* TASK
No pictures belong in the copy. Restate the rest of the data exactly.

● ● ●

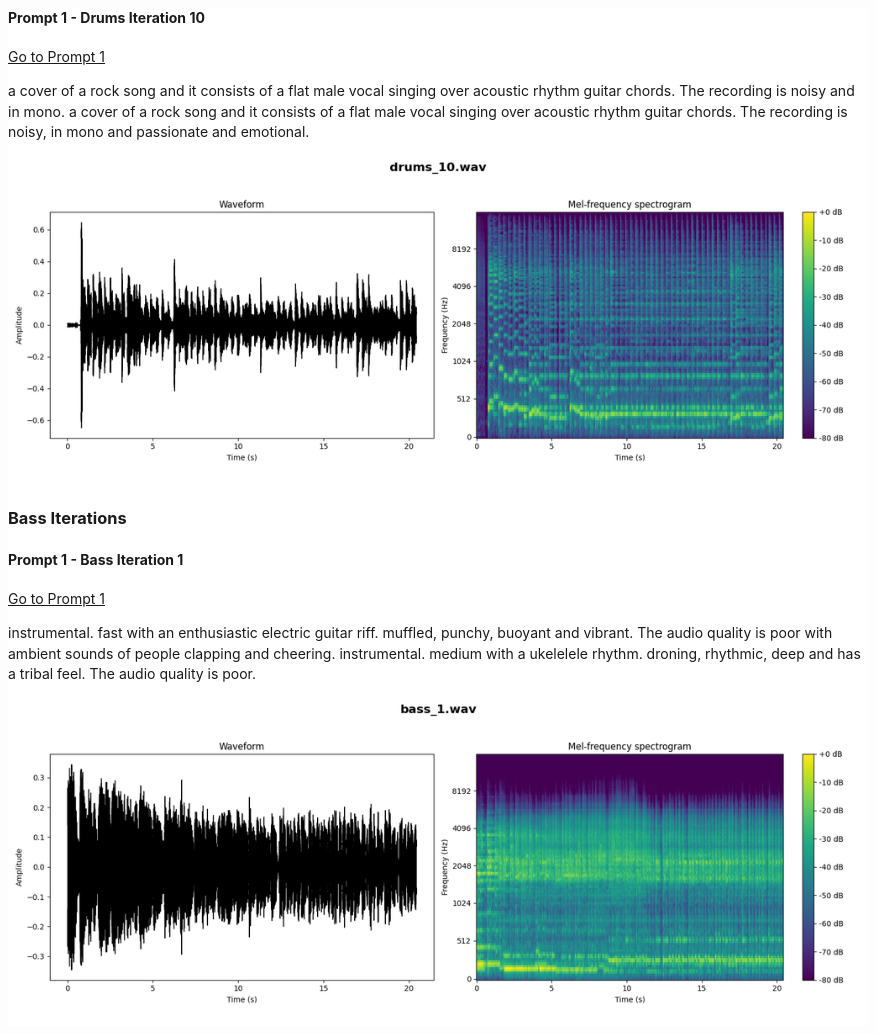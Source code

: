 #### Prompt 1 - Drums Iteration 10
[Go to Prompt 1](#prompt1) 

a cover of a rock song and it consists of a flat male vocal singing over acoustic rhythm guitar chords. The recording is noisy and in mono.
a cover of a rock song and it consists of a flat male vocal singing over acoustic rhythm guitar chords. The recording is noisy, in mono and passionate and emotional. 
   
![Drums 10 Waveform](iterations1/drums_10_waveform_spectrogram.png)
<audio controls>
  <source src="iterations1/drums_10.wav" type="audio/wav">
Your browser does not support the audio element.
</audio>

### Bass Iterations
#### Prompt 1 - Bass Iteration 1
[Go to Prompt 1](#prompt1) 

instrumental. fast with an enthusiastic electric guitar riff. muffled, punchy, buoyant and vibrant. The audio quality is poor with ambient sounds of people clapping and cheering.
instrumental. medium with a ukelelele rhythm. droning, rhythmic, deep and has a tribal feel. The audio quality is poor.

   
![Bass 1 Waveform](iterations1/bass_1_waveform_spectrogram.png)
<audio controls>
  <source src="iterations1/bass_1.wav" type="audio/wav">
Your browser does not support the audio element.
</audio>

● ● ●

* FINAL ANSWER
Source code

: #### Prompt 1 - Drums Iteration 10
[Go to Prompt 1](#prompt1) 

a cover of a rock song and it consists of a flat male vocal singing over acoustic rhythm guitar chords. The recording is noisy and in mono.
a cover of a rock song and it consists of a flat male vocal singing over acoustic rhythm guitar chords. The recording is noisy, in mono and passionate and emotional. 
   
![Drums 10 Waveform](iterations1/drums_10_waveform_spectrogram.png)
<audio controls>
  <source src="iterations1/drums_10.wav" type="audio/wav">
Your browser does not support the audio element.
</audio>

### Bass Iterations
#### Prompt 1 - Bass Iteration 1
[Go to Prompt 1](#prompt1) 

instrumental. fast with an enthusiastic electric guitar riff. muffled, punchy, buoyant and vibrant. The audio quality is poor with ambient sounds of people clapping and cheering.
instrumental. medium with a ukelelele rhythm. droning, rhythmic, deep and has a tribal feel. The audio quality is poor.

   
![Bass 1 Waveform](iterations1/bass_1_waveform_spectrogram.png)
<audio controls>
  <source src="iterations1/bass_1.wav" type="audio/wav">
Your browser does not support the audio element.
</audio>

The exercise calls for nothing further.